There are four species of leafbirds (also known as chloropsis) found in India and they never fail to enthral a birder. Each of them is largely green, slender in build, with a medium-length tail and the habit of dwelling in the top or mid-canopy. They feed on fruits, insects and even nectar.

The Orange-bellied Leafbird Chloropsis hardwickii is restricted to the lower and middle Himalayas, the Blue-winged Leafbird Chloropsis cochinchinensis is found in the North-eastern lowlands (and further up in the Cachar Hills as well), while the very similar (and recently split from Blue-winged) Jerdon’s Leafbird Chloropsis jerdoni is found throughout much of the peninsula. The Golden-fronted Leafbird Chloropsis aurifrons is widespread across the entire region, overlapping in range with all the other subcontinental leafbirds.

A pair of Golden-fronted Leafbirds:

All the species are usually seen in pairs or in loose flocks. In the non-breeding seasons, they are often seen in mixed flocks and hunting parties.

This article looks at the two frequently confused leafbirds – Golden-fronted and Jerdon’s – that are recorded most often, and explains they key features to identify one from the other.

Golden-fronted and Jerdon’s Leafbirds

Basic Differences

Golden-fronted Leafbird Jerdon’s Leafbird
Bill Long, slim and decurved Heavier, shorter, less curved
Face Mask:
Male Extensive, covers entire cheek and runs down to the breast Large but only up to cheek and entire throat
Female Similar to male Blue, brighter on moustache
Juvenile No mask, blue moustache Blue moustache, Yellow eye-ring
Forehead Orange, but restricted in females and missing in juveniles Dull yellow
Upper parts Green nape, head and mantle but juvenile is dull Dull yellow wash on head, breast, nape and upto mantle

 

1. Beak – Longer and slimmer in Golden-fronted, Heavy and short in Jerdon’s
2. Extensive face mask in Golden-fronted, not as extensive on Jerdon’s (esp cheeks)
3. Golden-forehead on Golden-fronted vs dull yellow on Jerdon’s
4. Green overall on Golden-fronted, dull yellow nape and head on Jerdon’s Leafbird
Golden-fronted Leafbird (Left) © Panchami Manoo Ukil (checklist)
Jerdon’s Leafbird (Right) © Bhavesh Mengar (checklist)

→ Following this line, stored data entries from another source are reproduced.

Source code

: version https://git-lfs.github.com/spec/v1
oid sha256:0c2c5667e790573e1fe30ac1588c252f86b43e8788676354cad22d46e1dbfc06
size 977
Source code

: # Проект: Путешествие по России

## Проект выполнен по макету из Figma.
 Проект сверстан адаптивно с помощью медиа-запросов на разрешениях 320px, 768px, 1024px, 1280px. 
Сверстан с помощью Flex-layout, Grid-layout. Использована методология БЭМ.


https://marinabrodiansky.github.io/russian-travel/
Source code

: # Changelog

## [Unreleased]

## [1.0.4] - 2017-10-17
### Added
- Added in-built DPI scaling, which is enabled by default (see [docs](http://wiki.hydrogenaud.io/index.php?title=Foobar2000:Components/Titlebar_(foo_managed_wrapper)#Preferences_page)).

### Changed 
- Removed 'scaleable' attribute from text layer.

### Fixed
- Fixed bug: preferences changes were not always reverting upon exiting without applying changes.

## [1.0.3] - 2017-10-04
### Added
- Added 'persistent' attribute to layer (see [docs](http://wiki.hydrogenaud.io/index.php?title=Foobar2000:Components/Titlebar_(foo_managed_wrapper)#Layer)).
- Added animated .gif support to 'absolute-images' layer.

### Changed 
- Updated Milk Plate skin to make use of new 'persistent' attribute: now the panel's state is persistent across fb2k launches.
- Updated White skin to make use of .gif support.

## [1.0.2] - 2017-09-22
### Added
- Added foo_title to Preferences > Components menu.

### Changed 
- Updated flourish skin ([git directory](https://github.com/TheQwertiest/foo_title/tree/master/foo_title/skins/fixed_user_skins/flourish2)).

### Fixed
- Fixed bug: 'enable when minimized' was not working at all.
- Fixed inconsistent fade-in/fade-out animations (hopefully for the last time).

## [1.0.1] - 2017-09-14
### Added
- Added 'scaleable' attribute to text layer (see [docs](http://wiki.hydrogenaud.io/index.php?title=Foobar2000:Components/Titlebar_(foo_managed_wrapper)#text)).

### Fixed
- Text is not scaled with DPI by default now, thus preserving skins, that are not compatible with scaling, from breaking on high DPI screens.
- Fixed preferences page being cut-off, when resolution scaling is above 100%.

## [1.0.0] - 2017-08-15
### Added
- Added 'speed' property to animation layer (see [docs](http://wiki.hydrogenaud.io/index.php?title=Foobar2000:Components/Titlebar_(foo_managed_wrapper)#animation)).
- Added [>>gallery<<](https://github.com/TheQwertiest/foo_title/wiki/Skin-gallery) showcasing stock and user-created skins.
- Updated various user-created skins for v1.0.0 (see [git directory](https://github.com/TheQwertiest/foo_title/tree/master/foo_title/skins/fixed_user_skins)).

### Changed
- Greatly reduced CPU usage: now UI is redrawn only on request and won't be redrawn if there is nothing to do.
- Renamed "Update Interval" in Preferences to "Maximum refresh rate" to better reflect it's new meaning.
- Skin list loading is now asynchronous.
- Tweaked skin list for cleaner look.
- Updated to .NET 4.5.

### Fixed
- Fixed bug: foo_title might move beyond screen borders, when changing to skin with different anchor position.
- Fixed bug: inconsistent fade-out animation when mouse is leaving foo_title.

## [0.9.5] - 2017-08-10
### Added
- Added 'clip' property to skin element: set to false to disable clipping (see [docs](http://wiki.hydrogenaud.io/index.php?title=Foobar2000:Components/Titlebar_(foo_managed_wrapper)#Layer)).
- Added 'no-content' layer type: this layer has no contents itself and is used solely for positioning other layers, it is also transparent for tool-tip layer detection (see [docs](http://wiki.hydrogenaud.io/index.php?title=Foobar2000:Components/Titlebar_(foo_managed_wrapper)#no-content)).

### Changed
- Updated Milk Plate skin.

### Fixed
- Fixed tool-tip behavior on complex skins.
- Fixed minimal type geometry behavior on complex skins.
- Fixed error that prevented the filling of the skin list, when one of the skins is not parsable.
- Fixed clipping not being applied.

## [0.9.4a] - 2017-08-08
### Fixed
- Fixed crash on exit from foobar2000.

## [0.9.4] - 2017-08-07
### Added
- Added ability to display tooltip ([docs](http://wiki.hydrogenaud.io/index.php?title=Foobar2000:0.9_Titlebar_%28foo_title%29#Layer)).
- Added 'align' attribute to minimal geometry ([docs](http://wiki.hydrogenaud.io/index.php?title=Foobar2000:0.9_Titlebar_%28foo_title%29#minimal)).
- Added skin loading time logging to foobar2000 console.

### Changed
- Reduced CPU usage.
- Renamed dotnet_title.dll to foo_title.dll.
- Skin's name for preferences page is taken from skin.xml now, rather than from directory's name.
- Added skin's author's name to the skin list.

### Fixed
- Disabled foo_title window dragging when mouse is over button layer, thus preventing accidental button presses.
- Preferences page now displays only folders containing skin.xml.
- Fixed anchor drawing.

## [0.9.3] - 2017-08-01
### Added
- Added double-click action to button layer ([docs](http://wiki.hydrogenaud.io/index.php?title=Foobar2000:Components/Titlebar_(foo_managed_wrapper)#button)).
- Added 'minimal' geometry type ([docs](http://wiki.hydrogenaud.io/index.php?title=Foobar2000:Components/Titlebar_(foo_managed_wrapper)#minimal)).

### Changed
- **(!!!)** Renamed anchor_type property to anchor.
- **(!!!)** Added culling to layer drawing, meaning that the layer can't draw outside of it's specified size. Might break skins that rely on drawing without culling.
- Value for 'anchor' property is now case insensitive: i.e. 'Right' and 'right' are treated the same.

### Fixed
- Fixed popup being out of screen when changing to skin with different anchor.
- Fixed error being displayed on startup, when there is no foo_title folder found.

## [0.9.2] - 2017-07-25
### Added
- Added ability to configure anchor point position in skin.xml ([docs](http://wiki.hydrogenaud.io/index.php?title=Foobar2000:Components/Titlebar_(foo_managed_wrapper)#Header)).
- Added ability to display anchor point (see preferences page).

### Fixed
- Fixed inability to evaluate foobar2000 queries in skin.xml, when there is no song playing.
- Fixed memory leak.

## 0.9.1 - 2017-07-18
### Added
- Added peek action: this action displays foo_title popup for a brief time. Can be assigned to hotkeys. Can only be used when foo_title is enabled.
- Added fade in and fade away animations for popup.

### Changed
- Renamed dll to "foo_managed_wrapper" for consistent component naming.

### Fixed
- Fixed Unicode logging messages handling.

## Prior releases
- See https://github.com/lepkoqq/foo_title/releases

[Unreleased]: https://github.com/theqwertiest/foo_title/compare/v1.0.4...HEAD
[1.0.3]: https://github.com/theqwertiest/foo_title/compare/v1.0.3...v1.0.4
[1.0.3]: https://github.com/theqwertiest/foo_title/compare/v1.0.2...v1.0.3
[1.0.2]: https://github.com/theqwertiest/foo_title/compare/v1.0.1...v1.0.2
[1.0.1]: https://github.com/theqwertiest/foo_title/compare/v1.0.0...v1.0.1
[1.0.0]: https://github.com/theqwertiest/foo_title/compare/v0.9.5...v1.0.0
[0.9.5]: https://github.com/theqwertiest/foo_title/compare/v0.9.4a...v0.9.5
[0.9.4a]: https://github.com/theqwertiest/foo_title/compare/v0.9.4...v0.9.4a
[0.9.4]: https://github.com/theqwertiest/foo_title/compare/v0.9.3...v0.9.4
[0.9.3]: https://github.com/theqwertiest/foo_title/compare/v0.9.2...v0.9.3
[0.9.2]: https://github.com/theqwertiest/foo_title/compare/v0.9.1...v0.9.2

leafbird_golden-fronted_jerdon's_comparison_2

1. Beak – Shorter and thicker in Jerdon’s Leafbird, long and slim in Golden-fronted
2. Turquoise Blue moustache in Jerdon’s Leafbird, blue patch on imm Golden-fronted
3. Dull yellow forehead on Jerdon’s vs yellowish forehead on Golden-fronted
4. Dull yellow wash on head and nape in Jerdon’s
Jerdon’s Leafbird, female (Top) © Ramesh Desai (checklist)
Golden-fronted Leafbird, immature (Bottom) © Ramit Singal

Calls

All leafbirds may sounds extremely similar to the untrained ear. Most calls are a mixture of harsh and sweet notes with some differences in quality. Leafbirds are also excellent mimics and often have an impressive repertoire of sounds that may cause confusion amongst several birders!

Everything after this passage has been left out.